Toyota Says Goodbye, California, Hello, Texas!


Toyota is heading for greener pastures in yet another sign of California’s unfortunate demise. Gathering up their jobs and long history of success, Toyota, based in the Southern California city of Torrance, is heading east to Texas.

While “Heading out West” used to equate with hope and opportunity, companies such as Toyota are finding it more and more difficult to do business in the highly taxed, highly regulated, once golden state. Other companies Toyota is following out of California include fellow automakers Nissan, who picked up shop and moved to Tennessee, and Honda who, relocated their headquarters from California to Ohio.

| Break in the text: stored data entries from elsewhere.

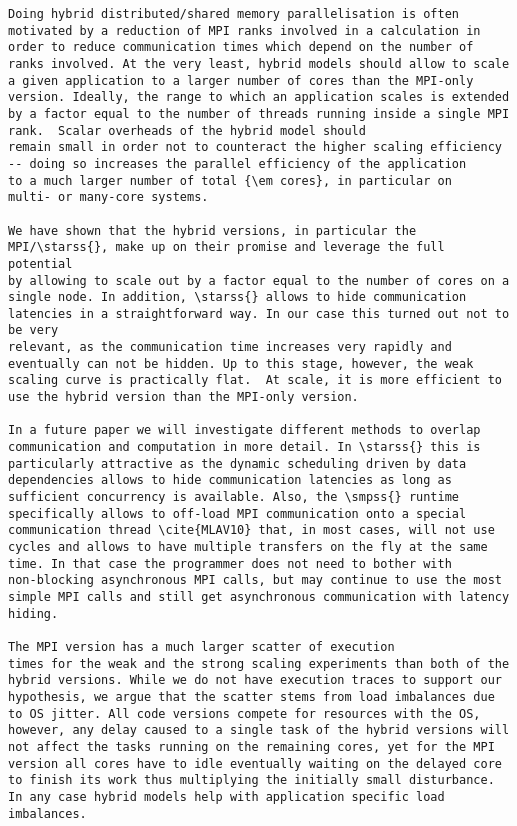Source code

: \documentclass[conference]{IEEEtran}
\newcommand{\starss}{{StarSs}}
\newcommand{\smpss}{{SMPSs}}
\begin{document}
\begin{lstlisting}
Doing hybrid distributed/shared memory parallelisation is often
motivated by a reduction of MPI ranks involved in a calculation in
order to reduce communication times which depend on the number of
ranks involved. At the very least, hybrid models should allow to scale
a given application to a larger number of cores than the MPI-only
version. Ideally, the range to which an application scales is extended
by a factor equal to the number of threads running inside a single MPI
rank.  Scalar overheads of the hybrid model should
remain small in order not to counteract the higher scaling efficiency
-- doing so increases the parallel efficiency of the application
to a much larger number of total {\em cores}, in particular on
multi- or many-core systems.

We have shown that the hybrid versions, in particular the
MPI/\starss{}, make up on their promise and leverage the full potential
by allowing to scale out by a factor equal to the number of cores on a
single node. In addition, \starss{} allows to hide communication
latencies in a straightforward way. In our case this turned out not to be very
relevant, as the communication time increases very rapidly and
eventually can not be hidden. Up to this stage, however, the weak
scaling curve is practically flat.  At scale, it is more efficient to
use the hybrid version than the MPI-only version.
 
In a future paper we will investigate different methods to overlap
communication and computation in more detail. In \starss{} this is
particularly attractive as the dynamic scheduling driven by data
dependencies allows to hide communication latencies as long as
sufficient concurrency is available. Also, the \smpss{} runtime
specifically allows to off-load MPI communication onto a special
communication thread \cite{MLAV10} that, in most cases, will not use
cycles and allows to have multiple transfers on the fly at the same
time. In that case the programmer does not need to bother with
non-blocking asynchronous MPI calls, but may continue to use the most
simple MPI calls and still get asynchronous communication with latency
hiding.

The MPI version has a much larger scatter of execution
times for the weak and the strong scaling experiments than both of the
hybrid versions. While we do not have execution traces to support our
hypothesis, we argue that the scatter stems from load imbalances due
to OS jitter. All code versions compete for resources with the OS,
however, any delay caused to a single task of the hybrid versions will
not affect the tasks running on the remaining cores, yet for the MPI
version all cores have to idle eventually waiting on the delayed core
to finish its work thus multiplying the initially small disturbance.   
In any case hybrid models help with application specific load
imbalances.


\end{lstlisting}
\end{document}
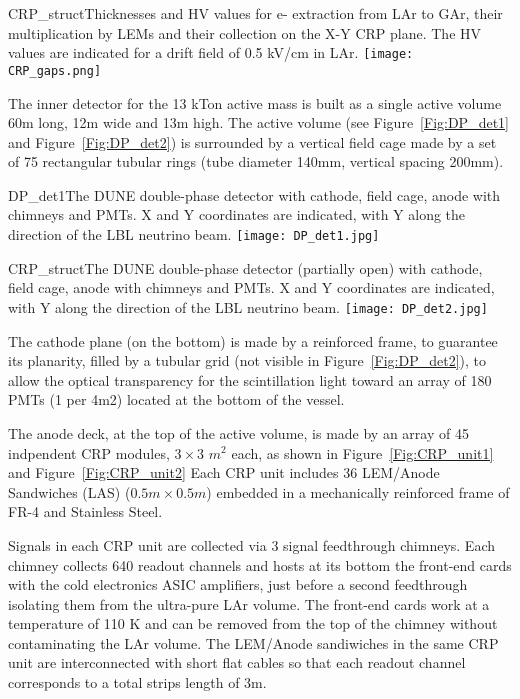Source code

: \begin{cdrfigure}{CRP_struct}{Thicknesses and HV values for e- extraction from LAr to GAr, their multiplication by LEMs and their collection on the X-Y CRP plane. The HV values are indicated for a drift field of 0.5 kV/cm in LAr.}
\texttt{[image: CRP\_gaps.png]}
\end{cdrfigure}

The inner detector for the 13 kTon active mass is built as a single active volume 60m long, 12m wide and 13m high. The active volume (see Figure~\ref{Fig:DP_det1} and Figure~\ref{Fig:DP_det2}) is surrounded by a vertical field cage made by a set of 75 rectangular tubular rings (tube diameter 140mm, vertical spacing 200mm).

\begin{cdrfigure}{DP_det1}{The DUNE double-phase detector with cathode, field cage, anode with chimneys and PMTs. X and Y coordinates are indicated, with Y along the direction of the LBL neutrino beam.}
\texttt{[image: DP\_det1.jpg]}
\end{cdrfigure}

\begin{cdrfigure}{CRP_struct}{The DUNE double-phase detector (partially open) with cathode, field cage, anode with chimneys and PMTs. X and Y coordinates are indicated, with Y along the direction of the LBL neutrino beam.}
\texttt{[image: DP\_det2.jpg]}
\end{cdrfigure}

The cathode plane (on the bottom) is made by a reinforced frame, to guarantee its planarity, filled by a tubular grid (not visible in Figure~\ref{Fig:DP_det2}), to allow the optical transparency for the scintillation light toward an array of 180 PMTs (1 per 4m2) located at the bottom of the vessel.

The anode deck, at the top of the active volume, is made by an array of 45 indpendent CRP modules, $3\times3$ $m^2$ each, as shown in Figure~\ref{Fig:CRP_unit1} and Figure~\ref{Fig:CRP_unit2} Each CRP unit includes 36 LEM/Anode Sandwiches (LAS) ($0.5m\times 0.5m$) embedded in  a mechanically reinforced frame of FR-4 and Stainless Steel. 

Signals in each CRP unit are collected via 3 signal feedthrough chimneys. Each chimney collects 640 readout channels and hosts at its bottom the front-end cards with the cold electronics ASIC amplifiers, just before a second feedthrough isolating them from the ultra-pure LAr volume. The front-end cards work at a temperature of 110 K and can be removed from the top of the chimney without contaminating the LAr volume. The LEM/Anode sandiwiches in the same CRP unit are interconnected with short flat cables so that each readout channel corresponds to a total strips length of 3m.
  
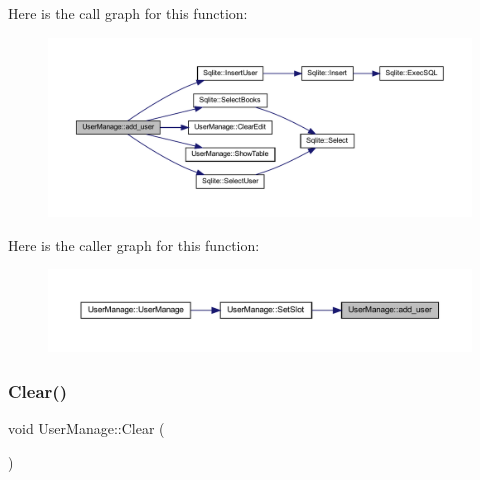 Here is the call graph for this function\+:
\nopagebreak
\begin{figure}[H]
\begin{center}
\leavevmode
\includegraphics[width=350pt]{class_user_manage_a7058bbb981e4c6b3064c3e5e334ac700_cgraph}
\end{center}
\end{figure}
Here is the caller graph for this function\+:
\nopagebreak
\begin{figure}[H]
\begin{center}
\leavevmode
\includegraphics[width=350pt]{class_user_manage_a7058bbb981e4c6b3064c3e5e334ac700_icgraph}
\end{center}
\end{figure}
\mbox{\label{class_user_manage_af3849a855fdde995372d3162fb358472}} 
\subsubsection{\texorpdfstring{Clear()}{Clear()}}
{\footnotesize\ttfamily void User\+Manage\+::\+Clear (\begin{DoxyParamCaption}{ }\end{DoxyParamCaption})}

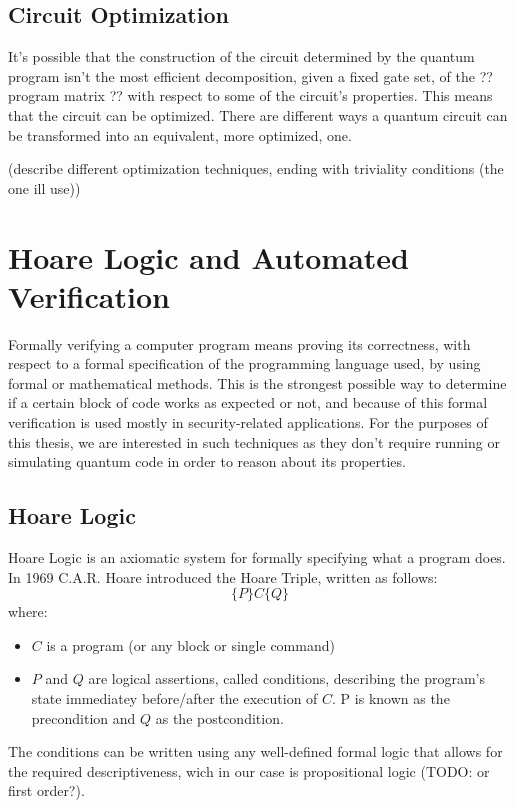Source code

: \section{Circuit Optimization}
It's possible that the construction of the circuit determined by the quantum program isn't the most efficient decomposition, given a fixed gate set, of the ?? program matrix ?? with respect to some of the circuit's properties. This means that the circuit can be optimized. There are different ways a quantum circuit can be transformed into an equivalent, more optimized, one.

(describe different optimization techniques, ending with triviality conditions (the one ill use))

\chapter{Hoare Logic and Automated Verification}
Formally verifying a computer program means proving its correctness, with respect to a formal specification of the programming language used, by using formal or mathematical methods. This is the strongest possible way to determine if a certain block of code works as expected or not, and because of this formal verification is used mostly in security-related applications. For the purposes of this thesis, we are interested in such techniques as they don't require running or simulating quantum code in order to reason about its properties.

\section{Hoare Logic}
Hoare Logic is an axiomatic system for formally specifying what a program does. In 1969 C.A.R. Hoare introduced the Hoare Triple, written as follows:
\[
\{P\}C \{Q\}
\]
where:
\begin{itemize}
  \item $ C $ is a program (or any block or single command)
  \item $ P $ and $ Q $ are logical assertions, called conditions, describing the program's state immediatey before/after the execution of $ C $. P is known as the precondition and $ Q $ as the postcondition.
\end{itemize}

The conditions can be written using any well-defined formal logic that allows for the required descriptiveness, wich in our case is propositional logic (TODO: or first order?).

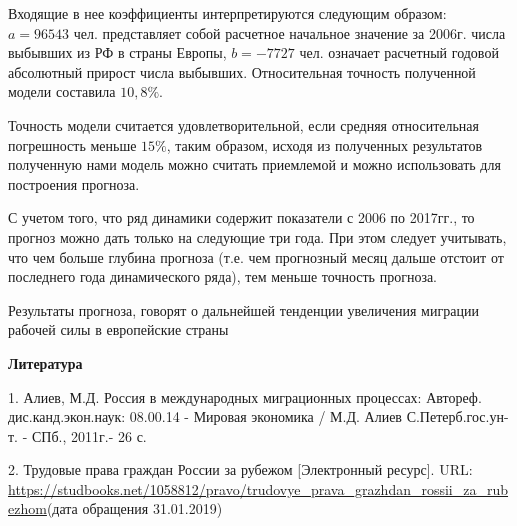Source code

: \documentclass{article}
\begin{document}
Входящие в нее коэффициенты интерпретируются следующим образом: $a=96543$ чел. представляет собой расчетное начальное значение за 2006г. числа выбывших из РФ в страны Европы, $b=-7727$ чел. означает расчетный годовой абсолютный прирост числа выбывших. Относительная точность полученной модели составила $10,8 \%$.

Точность модели считается удовлетворительной, если средняя относительная погрешность меньше $15 \%$, таким образом, исходя из полученных результатов полученную нами модель можно считать приемлемой и можно использовать для построения прогноза.

С учетом того, что ряд динамики содержит показатели с 2006 по 2017гг., то прогноз можно дать только на следующие три года. При этом следует учитывать, что чем больше глубина прогноза (т.е. чем прогнозный месяц дальше отстоит от последнего года динамического ряда), тем меньше точность прогноза.

Результаты прогноза, говорят о дальнейшей тенденции увеличения миграции рабочей силы в европейские страны
\begin{center}
{\textbf{Литература}}
\end{center}

1. Алиев, М.Д. Россия в международных миграционных процессах: Автореф. дис.канд.экон.наук: 08.00.14 - Мировая экономика / М.Д. Алиев С.Петерб.гос.ун-т. - СПб., 2011г.- 26 с.

2. Трудовые права граждан России за рубежом [Электронный ресурс]. URL: \url{https://studbooks.net/1058812/pravo/trudovye_prava_grazhdan_rossii_za_rubezhom}(дата обращения 31.01.2019)
\end{document}

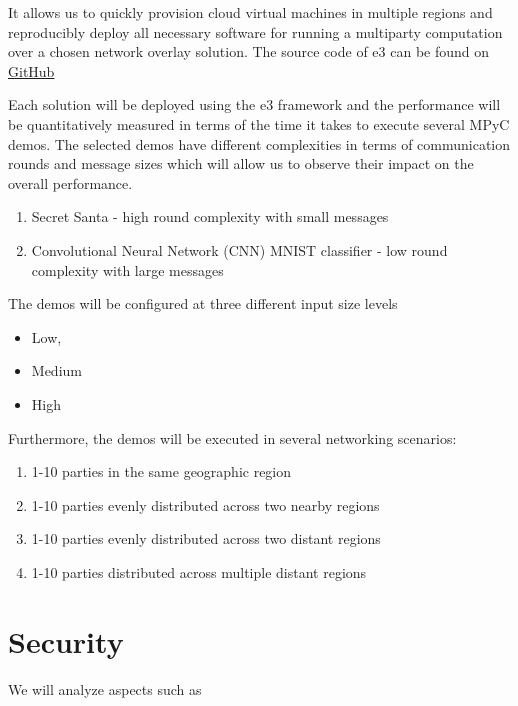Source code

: It allows us to quickly provision cloud virtual machines in multiple regions and reproducibly deploy all necessary software for running a multiparty computation over a chosen network overlay solution. The source code of \gls{e3} can be found on \href{https://github.com/e-nikolov/mpyc}{GitHub}

Each solution will be deployed using the \gls{e3} framework and the performance will be quantitatively measured in terms of the time it takes to execute several MPyC demos. The selected demos have different complexities in terms of communication rounds and message sizes which will allow us to observe their impact on the overall performance.

\begin{enumerate}
\def\labelenumi{\arabic{enumi}.}
\tightlist
\item
  Secret Santa - high round complexity with small messages
\item
  Convolutional Neural Network (CNN) MNIST classifier - low round complexity with large messages
\end{enumerate}

The demos will be configured at three different input size levels

\begin{itemize}
\tightlist
\item
  Low,
\item
  Medium
\item
  High
\end{itemize}

Furthermore, the demos will be executed in several networking scenarios:

\begin{enumerate}
\def\labelenumi{\arabic{enumi}.}
\tightlist
\item
  1-10 parties in the same geographic region
\item
  1-10 parties evenly distributed across two nearby regions
\item
  1-10 parties evenly distributed across two distant regions
\item
  1-10 parties distributed across multiple distant regions
\end{enumerate}

\section{Security}\label{thesis__030-methods.md__security}

We will analyze aspects such as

Texas Governor, Rick Perry, was clicking his heals and reportedly quite pleased with Toyota’s decision to leave company-crippling-California and its Governor, Jerry Brown, behind. Toyota is already successfully building vehicles in San Antonio, and Perry reportedly wooed Toyota, obviously successfully, into making their headquarters in his state too:

“Over the past decade, Texas and Toyota have developed a strong partnership that has resulted in good-paying jobs for thousands of Texans,” said Perry in a statement. “Toyota understands that Texas’ employer-friendly combination of low taxes, fair courts, smart regulations and world-class workforce can help businesses of any size succeed and thrive.”

Meanwhile, California Gov. Jerry Brown’s Office of Business and Economic Development shied away from even mentioning Toyota in a statement, instead throwing up a smoke screen of manufactured optimism:

“Ford, Volkswagen and Nissan continue to invest in California, and the Golden State remains the center of new electric, zero-emission and self-driving vehicle manufacturing and technology,” the statement said.

Back in reality, however, his frustration and impotence evident, was Torrance Mayor Frank Scotto, who said he’s “saddened” by Toyota leaving his city and that they did everything they could to keep Toyota from leaving them.

According to Scotto, he didn’t even know Toyota’s move was afoot until they told him on Thursday that they wanted to meet him at 9:45 a.m. Monday, and even then he didn’t know what it was about.

But then rumors of Toyota’s intentions started bubbling over the weekend which got Scotto’s “Oh no!” alarms ringing.

“We thought it was going to be part of Toyota, not everything,” Scotto reflected at a press conference. “They didn’t mislead us; they just didn’t answer the questions.”

Scotto also lamented that there wasn’t much Torrance could do to stop Toyota from divorcing them because it really came down to reforms California needs to make at the state level to keep large companies like Toyota from vacating their premises.

“We could offer up a lot of things, but we recognize that the deal (Toyota has) is something that would take the state of California to match,” he said.

Toyota will be leaving California’s suffocating business climate for the sweet low-tax prairie winds of Texas in 2017.